Update to clarify combining characters

Fri Apr 25 21:24:51 CEST 2014

--On Friday, April 25, 2014 19:16 +0900 "\"Martin J. Dürst\""
<duerst at it.aoyama.ac.jp> wrote:

Hi Martin,

>...
>> For use of characters with precombined forms in DNS
>> labels, it is important that the IDNA requirement for NFC be
>> applied carefully (that requirement essentially eliminates
>> leading combining characters or marks)
> 
> Actually, it doesn't. A string that starts with a leading
> combining mark is still in NFC, assuming that the remainder of
> the string is in NFC. Something else in IDNA may specify that
> leading combining marks are not allowed, but NFC doesn't.

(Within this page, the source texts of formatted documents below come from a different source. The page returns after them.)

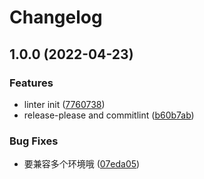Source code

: # Changelog

## 1.0.0 (2022-04-23)


### Features

* linter init ([7760738](https://github.com/powerfulyang/cli/commit/77607383e652fc66d61b0a6e5581645c368449b3))
* release-please and commitlint ([b60b7ab](https://github.com/powerfulyang/cli/commit/b60b7abecaa6b1f40b3349a76da07a060d57d1c0))


### Bug Fixes

* 要兼容多个环境哦 ([07eda05](https://github.com/powerfulyang/cli/commit/07eda051bb25f9da7619b045f5b5c0cb6abc8b12))
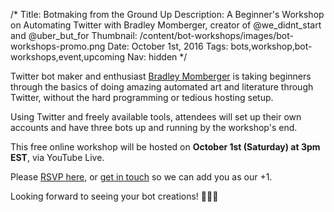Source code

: /*
Title: Botmaking from the Ground Up
Description: A Beginner's Workshop on Automating Twitter with Bradley Momberger, creator of @we_didnt_start and @uber_but_for
Thumbnail: /content/bot-workshops/images/bot-workshops-promo.png
Date: October 1st, 2016
Tags: bots,workshop,bot-workshops,event,upcoming
Nav: hidden
*/


Twitter bot maker and enthusiast [Bradley Momberger](https://twitter.com/air_hadoken) is taking beginners through the basics of doing amazing automated art and literature through Twitter, without the hard programming or tedious hosting setup.

Using Twitter and freely available tools, attendees will set up their own accounts and have three bots up and running by the workshop's end.

This free online workshop will be hosted on **October 1st (Saturday) at 3pm EST**, via YouTube Live.

Please [RSVP here](http://www.meetup.com/botmakers/events/234174402/), or [get in touch](/about/team/#contact) so we can add you as our +1.

Looking forward to seeing your bot creations! 🔨🤖🔧 
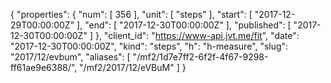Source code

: {
  "properties": {
    "num": [
      356
    ],
    "unit": [
      "steps"
    ],
    "start": [
      "2017-12-29T00:00:00Z"
    ],
    "end": [
      "2017-12-30T00:00:00Z"
    ],
    "published": [
      "2017-12-30T00:00:00Z"
    ]
  },
  "client_id": "https://www-api.jvt.me/fit",
  "date": "2017-12-30T00:00:00Z",
  "kind": "steps",
  "h": "h-measure",
  "slug": "2017/12/evbum",
  "aliases": [
    "/mf2/1d7e7ff2-6f2f-4f67-9298-ff61ae9e6388/",
    "/mf2/2017/12/eVBuM"
  ]
}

Yes.  You are quite correct -- I was thinking of something else
and got confused.  And, yes, there is such an IDNA rule (in the
text of Section 4.2.3.2 of RFC 5891 that more or less started
this thread because of the Unicode section it pointed to.

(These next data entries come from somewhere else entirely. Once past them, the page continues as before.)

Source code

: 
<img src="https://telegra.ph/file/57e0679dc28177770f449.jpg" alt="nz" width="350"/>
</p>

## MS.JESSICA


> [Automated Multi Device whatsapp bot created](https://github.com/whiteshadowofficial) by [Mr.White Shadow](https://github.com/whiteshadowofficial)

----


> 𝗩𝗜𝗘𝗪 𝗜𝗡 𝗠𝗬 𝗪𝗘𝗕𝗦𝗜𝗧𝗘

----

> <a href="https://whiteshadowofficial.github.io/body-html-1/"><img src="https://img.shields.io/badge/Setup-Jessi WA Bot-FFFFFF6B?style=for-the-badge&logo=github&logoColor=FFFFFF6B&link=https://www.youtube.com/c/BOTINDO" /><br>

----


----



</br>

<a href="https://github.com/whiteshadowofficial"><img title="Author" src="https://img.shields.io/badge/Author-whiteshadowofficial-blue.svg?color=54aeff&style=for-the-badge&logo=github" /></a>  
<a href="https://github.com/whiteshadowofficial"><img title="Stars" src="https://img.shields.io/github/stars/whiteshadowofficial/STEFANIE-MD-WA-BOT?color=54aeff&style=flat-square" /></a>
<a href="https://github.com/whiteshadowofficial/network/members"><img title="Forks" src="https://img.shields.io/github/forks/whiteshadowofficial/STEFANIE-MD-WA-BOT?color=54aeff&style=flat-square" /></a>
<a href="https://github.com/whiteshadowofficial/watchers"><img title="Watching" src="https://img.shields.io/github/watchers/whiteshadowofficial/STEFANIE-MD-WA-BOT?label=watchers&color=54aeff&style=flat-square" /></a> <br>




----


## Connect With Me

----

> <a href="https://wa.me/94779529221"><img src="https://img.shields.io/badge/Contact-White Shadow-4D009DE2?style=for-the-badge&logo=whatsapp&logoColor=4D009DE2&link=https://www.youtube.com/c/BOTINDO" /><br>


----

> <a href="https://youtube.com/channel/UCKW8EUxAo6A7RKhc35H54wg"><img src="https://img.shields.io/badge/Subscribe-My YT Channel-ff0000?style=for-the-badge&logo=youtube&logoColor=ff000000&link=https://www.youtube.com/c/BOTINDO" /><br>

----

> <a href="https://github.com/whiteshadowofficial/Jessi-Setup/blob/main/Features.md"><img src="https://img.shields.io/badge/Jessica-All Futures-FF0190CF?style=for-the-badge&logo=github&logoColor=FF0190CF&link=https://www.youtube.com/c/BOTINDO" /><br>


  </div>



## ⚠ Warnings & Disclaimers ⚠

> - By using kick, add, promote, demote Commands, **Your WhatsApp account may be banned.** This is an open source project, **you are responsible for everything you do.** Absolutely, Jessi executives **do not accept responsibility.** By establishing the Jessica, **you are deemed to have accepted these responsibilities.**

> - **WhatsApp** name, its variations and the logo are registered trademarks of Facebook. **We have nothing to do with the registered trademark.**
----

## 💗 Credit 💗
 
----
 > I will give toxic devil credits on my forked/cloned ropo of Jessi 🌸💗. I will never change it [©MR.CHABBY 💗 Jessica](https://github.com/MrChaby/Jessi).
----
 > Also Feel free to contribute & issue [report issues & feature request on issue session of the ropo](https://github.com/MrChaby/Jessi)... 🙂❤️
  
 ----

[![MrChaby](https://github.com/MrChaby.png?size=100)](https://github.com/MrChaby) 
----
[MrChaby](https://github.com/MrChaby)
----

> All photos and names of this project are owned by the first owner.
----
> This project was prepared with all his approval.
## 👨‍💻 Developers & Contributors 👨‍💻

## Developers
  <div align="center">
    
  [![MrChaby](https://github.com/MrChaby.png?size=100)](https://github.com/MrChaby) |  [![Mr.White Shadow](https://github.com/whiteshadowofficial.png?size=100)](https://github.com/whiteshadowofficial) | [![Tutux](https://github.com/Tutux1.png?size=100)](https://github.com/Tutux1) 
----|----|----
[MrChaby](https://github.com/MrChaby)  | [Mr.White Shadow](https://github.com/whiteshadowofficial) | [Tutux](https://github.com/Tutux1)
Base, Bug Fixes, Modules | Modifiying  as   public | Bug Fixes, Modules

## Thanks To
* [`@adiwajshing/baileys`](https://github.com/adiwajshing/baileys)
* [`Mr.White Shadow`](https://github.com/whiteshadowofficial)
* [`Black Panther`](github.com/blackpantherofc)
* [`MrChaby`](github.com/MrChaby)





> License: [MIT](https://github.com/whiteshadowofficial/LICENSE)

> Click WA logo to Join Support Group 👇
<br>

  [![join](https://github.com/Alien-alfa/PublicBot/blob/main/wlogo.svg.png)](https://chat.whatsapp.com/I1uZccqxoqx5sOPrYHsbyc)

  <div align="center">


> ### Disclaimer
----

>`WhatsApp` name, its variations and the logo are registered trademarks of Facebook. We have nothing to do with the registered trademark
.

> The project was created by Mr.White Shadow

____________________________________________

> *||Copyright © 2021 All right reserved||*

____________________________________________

>> There are problems that the IETF could not solve even if there
>> were the will to do so.   One involves decisions by the
>> Unicode community that are unattractive for particular
>> scripts.  In my experience, while I'd be very interested in
>> counter-examples, there are few such problems with
>> Latin-based characters unless one gets to characters that
>> require multiple decorations and that can potentially be
>> written as a base (i.e., undecorated and typically ASCII)
>> character plus two (or more) combining characters or a
>> precombined character plus one (or more) of them.  Because
>> some of those combinations appear to not be resolved into a
>> single form by normalization, there might be an opportunity
>> for "variant" consideration  except that ICANN, in its wisdom
>> (and unless things have changed recently), decided that there
>> is no such thing as a variant for Latin-based scripts.
> 
> This agrees with my understanding that for Latin,
> normalization (i.e. NFC) deals with these problems, even in
> those cases where multiple 'decorations' (diacritics) are
> involved.

I used the term "decorations" to avoid controversies about what
was, or was not, a diacritical mark.  

>> Variants are also out of IETF scope, at least for IDNA,
>> because doing anything about them in anything resembling a
>> general case turns into a set of issues that cannot be
>> handled in the DNS except by externally treating names as
>> equivalent.  As Andrew has mentioned, there have been
>> extensive ICANN efforts to deal with a set of problems they
>> have lumped together under that term; it may be of note that
>> there does not seem to be a single period with experience
>> using endangered languages or writing systems in a DNS
>> context in the relevant decision-making committees.
> 
> 'period' -> 'person' ?

yes.  Sorry.

>> Finally, to respond to Martin's comment about simplified and
>> traditional Chinese, that problem is very different from those
>> associated with other, especially "alphabetic-phonetic",
>> scripts, in part because those of us who did the final editing
>> on the JET document that put "variants" on the map made a
>> serious error in terminology.  But, again, it isn't a topic
>> for this list.
> 
> Can you (slightly) expand on "serious error in terminology",
> or provide a pointer?

Yes.  This has been elaborated on in several ICANN contexts;
perhaps someone else will supply the references.  But, briefly
and with a disclaimer about deliberate lack of precision to keep
this short...

The "variants" discussed in the JET spec (RFC 3743) are
described in terms of "characters".  In particular, the tables
are arranged around "character variants".  At great dead of the
confusion around variants [1] has gotten involved with
look-alike (or "confusable") characters but the key JET
discussions were about characters with equivalent or
substitutable meanings.  Not only was the SC<->TC discussion not
about look-alike characters [2] but the whole idea of
"characters with equivalent meanings" doesn't mean the same
thing for ideographic scripts that it does for
alphabetic-phonetic ones.  "Character" was the right term to use
to describe the relationships because they are called
characters.  But, in retrospect, I wish we had written RFC 3743
to use terminology about equivalence in meaning or semantics,
not terminology that could easily be interpreted in
glyph-relationships terms.  

If we had done so, we might still be having the same
discussions, but a great many confusing and largely bogus
positions derived from invalid (or a serious stretch)
extrapolations from Chinese to other scripts might have been
avoided or framed more clearly.  Conversely, a number of things
that ICANN has forbidden variant treatment might be seen in a
different light: if the TC-> SC relationship is seen as a
writing and spelling simplification rather than a notion of
equivalent characters, then the claim that "colour" -> "color"
is somehow fundamentally different would probably fall apart.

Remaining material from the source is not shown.